I was about to bring up Rabbi Hillel’s quote but he did it for me. When Rabbi Hillel was asked if he could teach the whole of the Torah while standing on one foot, he replied:  “What is hateful to yourself, do not do to your fellow man.  That is the whole Torah; the rest is just commentary. “

Great leaders find different ways of conveying this.
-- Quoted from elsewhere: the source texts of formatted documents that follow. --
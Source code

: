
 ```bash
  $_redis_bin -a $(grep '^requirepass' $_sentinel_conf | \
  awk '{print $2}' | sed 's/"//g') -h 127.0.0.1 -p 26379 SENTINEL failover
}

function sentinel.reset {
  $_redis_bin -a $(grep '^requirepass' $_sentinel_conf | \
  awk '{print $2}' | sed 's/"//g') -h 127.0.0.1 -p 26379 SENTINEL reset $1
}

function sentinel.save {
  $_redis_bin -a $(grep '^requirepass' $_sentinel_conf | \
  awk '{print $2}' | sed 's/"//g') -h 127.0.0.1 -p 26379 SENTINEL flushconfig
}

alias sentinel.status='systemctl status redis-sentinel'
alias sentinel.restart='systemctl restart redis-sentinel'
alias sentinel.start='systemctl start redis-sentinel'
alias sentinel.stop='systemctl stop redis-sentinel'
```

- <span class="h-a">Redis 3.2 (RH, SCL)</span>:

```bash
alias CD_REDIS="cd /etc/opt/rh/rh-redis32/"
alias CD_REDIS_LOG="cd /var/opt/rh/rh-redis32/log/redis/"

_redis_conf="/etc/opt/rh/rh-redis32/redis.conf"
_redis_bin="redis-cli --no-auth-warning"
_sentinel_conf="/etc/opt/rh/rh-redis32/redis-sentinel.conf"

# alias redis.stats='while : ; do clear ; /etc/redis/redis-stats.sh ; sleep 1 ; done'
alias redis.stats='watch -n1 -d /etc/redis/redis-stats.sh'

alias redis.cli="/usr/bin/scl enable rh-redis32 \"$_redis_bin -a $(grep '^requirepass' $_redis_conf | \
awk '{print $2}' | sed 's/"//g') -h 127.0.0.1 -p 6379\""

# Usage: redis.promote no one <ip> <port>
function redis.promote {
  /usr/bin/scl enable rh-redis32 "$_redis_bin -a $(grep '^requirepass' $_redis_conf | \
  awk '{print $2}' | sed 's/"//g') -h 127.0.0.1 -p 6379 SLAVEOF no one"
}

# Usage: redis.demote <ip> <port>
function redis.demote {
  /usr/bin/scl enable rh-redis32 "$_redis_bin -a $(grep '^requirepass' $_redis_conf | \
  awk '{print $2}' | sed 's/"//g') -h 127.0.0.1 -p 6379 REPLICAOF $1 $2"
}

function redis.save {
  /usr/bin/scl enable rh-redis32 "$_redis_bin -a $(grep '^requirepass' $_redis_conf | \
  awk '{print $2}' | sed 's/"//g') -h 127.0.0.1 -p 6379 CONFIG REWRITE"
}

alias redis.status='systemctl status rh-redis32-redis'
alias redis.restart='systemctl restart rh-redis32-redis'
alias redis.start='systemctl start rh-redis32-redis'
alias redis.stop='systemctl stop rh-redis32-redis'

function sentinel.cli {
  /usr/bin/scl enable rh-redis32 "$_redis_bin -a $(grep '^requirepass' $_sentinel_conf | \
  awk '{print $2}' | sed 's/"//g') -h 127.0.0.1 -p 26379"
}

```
The Dalai Lama says his religion is kindness.

The poet Daniel Ladinsky renders this message from the 14th century mystic, “Hafiz has found two emerald words that restored me… Act Great.”

In the play American in Paris, the Gershwin character is trying to find the element that is missing from his ballet score.  He finally muses that life is filled with despair and that “if you have the ability to bring joy and happiness to people, why would you withhold that?”

With the barrage of obstacles we face each day and the amount of intuition we need to stay on track, it is refreshing to have something simple that invites us back into our center.

May your week be distilled into simple clarity for you moment by moment.

Stream of Light 9-23-14 / Sweet Can Productions & The Levins World Folk Ensemble present: My Friend Hafiz

There are moments and days in our lives that we recognize as almost perfect.  Beautiful heavenly days.  While you can not hold onto them, you can draw from them and recall the serenity they provide to bring this moment into sharper focus.  Being grateful and recognizing what is sublime in our lives opens the door to more of the same.  There are always things within us that we can be grateful for.  By being in the state of conscious gratitude, not only do we recognize what is around us but we generate things to be grateful for and illuminate them for those around us.
_______________________________
“In the artistic community, we always talk about the transformative power of theater, music, and art, but I got to witness it first hand on the deepest level this weekend. Last night, a woman rushed down to Kerri Kresinski and me, and said, “That’s it. You did it. I’m going to quit my job. Life is too short to be miserable.” Ira Scott Levin said this show was the most important thing he’d ever done in his life. 
It seems like every show I’m in, becomes a part of the fabric of my being. What a marvelous piece to weave into my soul.” –
Natasha Kaluza
 
We were on the move again yesterday and today I can finally sit and reflect on what occurred this weekend.  We had a full week of rehearsals and only got everyone all in the same room to fully run our production of My Friend Hafiz by Sweet Can Productions with The Levins World Folk Ensemble on Thursday night. On Friday night as we opened, I stood there playing the songs and cried.
Somethings embrace synergy to such a high level that what emerges has always existed and always will.   I talk about time being spherical a lot, but it occurred to me that the reason the songs had come through and that we had recorded the album was for this very performance.  As the weekend progressed, we honed the show and the circle of musicians and the circle of circus performers  overlapped and spiraled up.  The thrust of the standing ovations was not just because the performers were so incredibly talented and that the clowns were so funny and that dances were so perfectly matched to bring the music and poetry forward but I believe the essence of what Hafiz achieved in his being somehow spilled over in a lighthearted pageantry of beauty and “benevolent thought, benevolent sound, benevolent movement around and around!”
Tomorrow is the Jewish New Year -may the circular nature of everything within you and around you be Sweet so that you know you Can shine out in the way you hope to.